Erst Donnerstag Wunden und Wunder im Paket

Von Reinhard Brockmann
Düsseldorf (WB). An der schwarz-gelben Koalitionskiste wurde in Düsseldorf gestern weiter fleißig gezimmert. Nach außen drangen nur Fertigwaren.
Pinkwart (r.) und der Wolf: Der Bundespolitiker rückt den Spitzenkandidaten in den Schatten.

Noch bevor die Koalitionäre wieder über den roten Teppich die steilen Treppen in die Villa Horion hocheilten, ließen sie den wartenden Journalisten nichts als Erfolgsmeldungen zurück. »Die inhaltlichen Fragen sind weitgehend besprochen«, sagte der von den eigenen Truppen frisch ausgerufene »Innovationsminister« Andreas Pinkwart (FDP). Vor der achten Verhandlungsrunde zeigte er sich mit einem »Kampfstrahlen« im Gesicht, wie es in Berlin allein Guido Westerwelle abonniert hat.
Als großer Überraschungssieger im internen Duell mit Ingo Wolf (Innenressort) und Düsseldorfer Gefolge hatte Pinkwart gut Lachen.
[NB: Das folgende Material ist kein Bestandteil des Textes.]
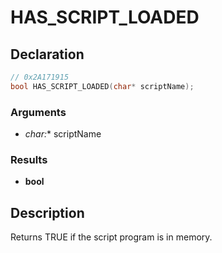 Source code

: # HAS_SCRIPT_LOADED

## Declaration
```cpp
// 0x2A171915
bool HAS_SCRIPT_LOADED(char* scriptName);
```

### Arguments
- **char*:** scriptName

### Results
- **bool**

## Description
Returns TRUE if the script program is in memory. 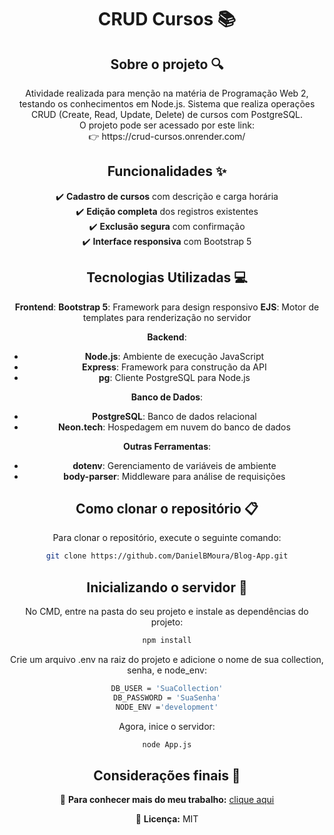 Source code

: <div align="center">
<h1 align="center">  CRUD Cursos 📚 </h1>

## Sobre o projeto 🔍

<p align="center">
Atividade realizada para menção na matéria de Programação Web 2, testando os conhecimentos em Node.js. Sistema que realiza operações CRUD (Create, Read, Update, Delete) de cursos com PostgreSQL.<br>
O projeto pode ser acessado por este link: <br>
👉 https://crud-cursos.onrender.com/
</p>

## Funcionalidades ✨

✔️ **Cadastro de cursos** com descrição e carga horária  
✔️ **Edição completa** dos registros existentes  
✔️ **Exclusão segura** com confirmação  
✔️ **Interface responsiva** com Bootstrap 5 

## Tecnologias Utilizadas 💻

**Frontend**:
 **Bootstrap 5**: Framework para design responsivo
 **EJS**: Motor de templates para renderização no servidor

**Backend**:
- **Node.js**: Ambiente de execução JavaScript
- **Express**: Framework para construção da API
- **pg**: Cliente PostgreSQL para Node.js

**Banco de Dados**:
- **PostgreSQL**: Banco de dados relacional
- **Neon.tech**: Hospedagem em nuvem do banco de dados

**Outras Ferramentas**:
- **dotenv**: Gerenciamento de variáveis de ambiente
- **body-parser**: Middleware para análise de requisições

## Como clonar o repositório 📋

Para clonar o repositório, execute o seguinte comando:

```bash
git clone https://github.com/DanielBMoura/Blog-App.git
```

## Inicializando o servidor 🚀

No CMD, entre na pasta do seu projeto e instale as dependências do projeto:
```bash
npm install
```

Crie um arquivo .env na raiz do projeto e adicione o nome de sua collection, senha, e node_env:
```bash
DB_USER = 'SuaCollection'
DB_PASSWORD = 'SuaSenha'
NODE_ENV ='development'
```

Agora, inice o servidor:
```bash
node App.js
```

## Considerações finais 📝

🔗 **Para conhecer mais do meu trabalho:** [clique aqui](https://www.linkedin.com/in/daniel-borazo-de-moura-b4a995356/)

📜 **Licença:** MIT

 </div>
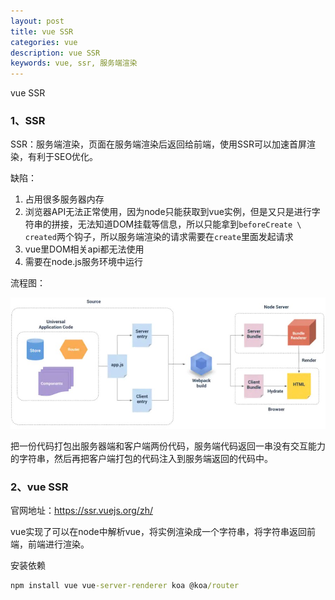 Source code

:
 ```yaml
---
layout: post
title: vue SSR
categories: vue
description: vue SSR
keywords: vue, ssr, 服务端渲染
---
```


vue SSR

### 1、SSR

SSR：服务端渲染，页面在服务端渲染后返回给前端，使用SSR可以加速首屏渲染，有利于SEO优化。

缺陷：

1. 占用很多服务器内存
2. 浏览器API无法正常使用，因为node只能获取到vue实例，但是又只是进行字符串的拼接，无法知道DOM挂载等信息，所以只能拿到`beforeCreate \ created`两个钩子，所以服务端渲染的请求需要在`create`里面发起请求
3. vue里DOM相关api都无法使用
4. 需要在node.js服务环境中运行

流程图：

![](/images/blog/img/ssr.png)

把一份代码打包出服务器端和客户端两份代码，服务端代码返回一串没有交互能力的字符串，然后再把客户端打包的代码注入到服务端返回的代码中。

### 2、vue SSR

官网地址：https://ssr.vuejs.org/zh/

vue实现了可以在node中解析vue，将实例渲染成一个字符串，将字符串返回前端，前端进行渲染。

安装依赖

```cmd
npm install vue vue-server-renderer koa @koa/router
```
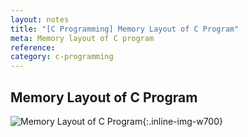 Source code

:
 ```yaml
---
layout: notes
title: "[C Programming] Memory Layout of C Program"
meta: Memory layout of C program
reference: 
category: c-programming
---
```


## Memory Layout of C Program

![Memory Layout of C Program]({{site.baseurl}}/img/c-programming/memory-layout-of-c-program.jpg){:.inline-img-w700}
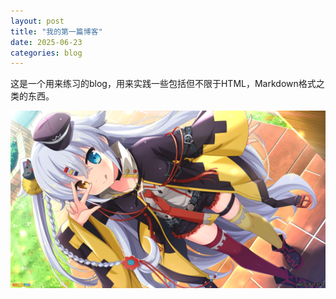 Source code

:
 ```yaml
---
layout: post         
title: "我的第一篇博客" 
date: 2025-06-23     
categories: blog    
---
```

这是一个用来练习的blog，用来实践一些包括但不限于HTML，Markdown格式之类的东西。

![来瑠](assets/images/screenshot_20240220150154.png)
Der künftige Ministerpräsident, Jürgen Rüttgers persönlich, bestätigte seinen gelben Vize en passant. Der FDP-Landesparteichef belebt die Idee des Rüttgers 1998 verlustig gegangenen Zukunftsministeriums neu. 60 Kilometer flussabwärts wird der Titel aus dem Bett von Vater Rhein gefischt: »Minister für Innovation, Wissenschaft, Forschung und Technologie«.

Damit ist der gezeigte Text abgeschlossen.